# DATASET EXCERPTS:
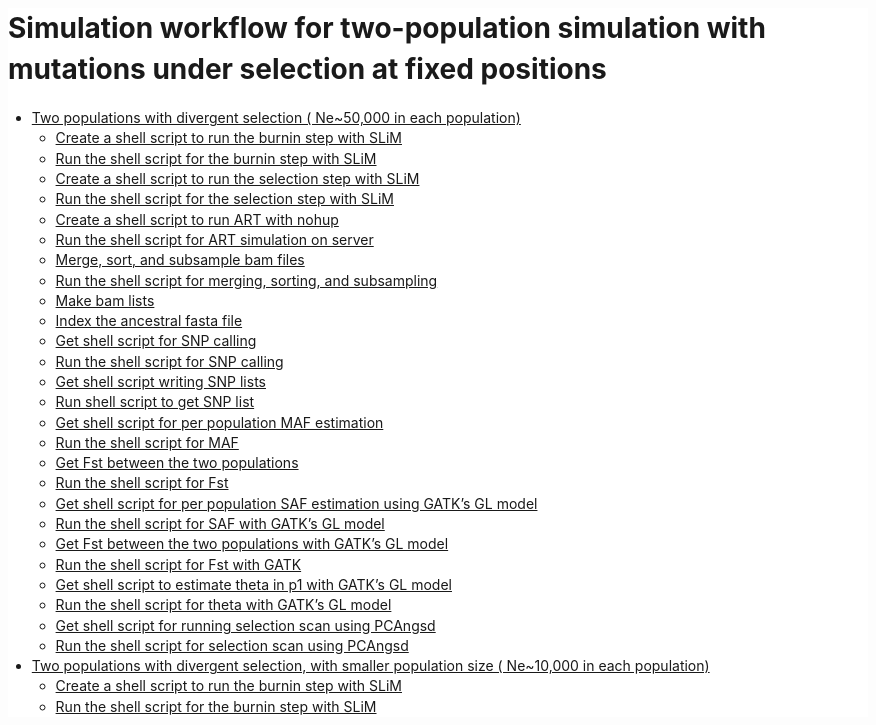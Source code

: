 Simulation workflow for two-population simulation with mutations under
selection at fixed positions
================

  - [Two populations with divergent selection ( Ne\~50,000 in each
    population)](#two-populations-with-divergent-selection-ne50000-in-each-population)
      - [Create a shell script to run the burnin step with
        SLiM](#create-a-shell-script-to-run-the-burnin-step-with-slim)
      - [Run the shell script for the burnin step with
        SLiM](#run-the-shell-script-for-the-burnin-step-with-slim)
      - [Create a shell script to run the selection step with
        SLiM](#create-a-shell-script-to-run-the-selection-step-with-slim)
      - [Run the shell script for the selection step with
        SLiM](#run-the-shell-script-for-the-selection-step-with-slim)
      - [Create a shell script to run ART with
        nohup](#create-a-shell-script-to-run-art-with-nohup)
      - [Run the shell script for ART simulation on
        server](#run-the-shell-script-for-art-simulation-on-server)
      - [Merge, sort, and subsample bam
        files](#merge-sort-and-subsample-bam-files)
      - [Run the shell script for merging, sorting, and
        subsampling](#run-the-shell-script-for-merging-sorting-and-subsampling)
      - [Make bam lists](#make-bam-lists)
      - [Index the ancestral fasta
        file](#index-the-ancestral-fasta-file)
      - [Get shell script for SNP
        calling](#get-shell-script-for-snp-calling)
      - [Run the shell script for SNP
        calling](#run-the-shell-script-for-snp-calling)
      - [Get shell script writing SNP
        lists](#get-shell-script-writing-snp-lists)
      - [Run shell script to get SNP
        list](#run-shell-script-to-get-snp-list)
      - [Get shell script for per population MAF
        estimation](#get-shell-script-for-per-population-maf-estimation)
      - [Run the shell script for MAF](#run-the-shell-script-for-maf)
      - [Get Fst between the two
        populations](#get-fst-between-the-two-populations)
      - [Run the shell script for Fst](#run-the-shell-script-for-fst)
      - [Get shell script for per population SAF estimation using GATK’s
        GL
        model](#get-shell-script-for-per-population-saf-estimation-using-gatks-gl-model)
      - [Run the shell script for SAF with GATK’s GL
        model](#run-the-shell-script-for-saf-with-gatks-gl-model)
      - [Get Fst between the two populations with GATK’s GL
        model](#get-fst-between-the-two-populations-with-gatks-gl-model)
      - [Run the shell script for Fst with
        GATK](#run-the-shell-script-for-fst-with-gatk)
      - [Get shell script to estimate theta in p1 with GATK’s GL
        model](#get-shell-script-to-estimate-theta-in-p1-with-gatks-gl-model)
      - [Run the shell script for theta with GATK’s GL
        model](#run-the-shell-script-for-theta-with-gatks-gl-model)
      - [Get shell script for running selection scan using
        PCAngsd](#get-shell-script-for-running-selection-scan-using-pcangsd)
      - [Run the shell script for selection scan using
        PCAngsd](#run-the-shell-script-for-selection-scan-using-pcangsd)
  - [Two populations with divergent selection, with smaller population
    size ( Ne\~10,000 in each
    population)](#two-populations-with-divergent-selection-with-smaller-population-size-ne10000-in-each-population)
      - [Create a shell script to run the burnin step with
        SLiM](#create-a-shell-script-to-run-the-burnin-step-with-slim-1)
      - [Run the shell script for the burnin step with
        SLiM](#run-the-shell-script-for-the-burnin-step-with-slim-1)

# EXERCISE:
Which lines in the data above hold the word "estimation"? Return each of them.

# ANSWER FOR THE TASK:
        estimation](#get-shell-script-for-per-population-maf-estimation)
      - [Get shell script for per population SAF estimation using GATK’s
        model](#get-shell-script-for-per-population-saf-estimation-using-gatks-gl-model)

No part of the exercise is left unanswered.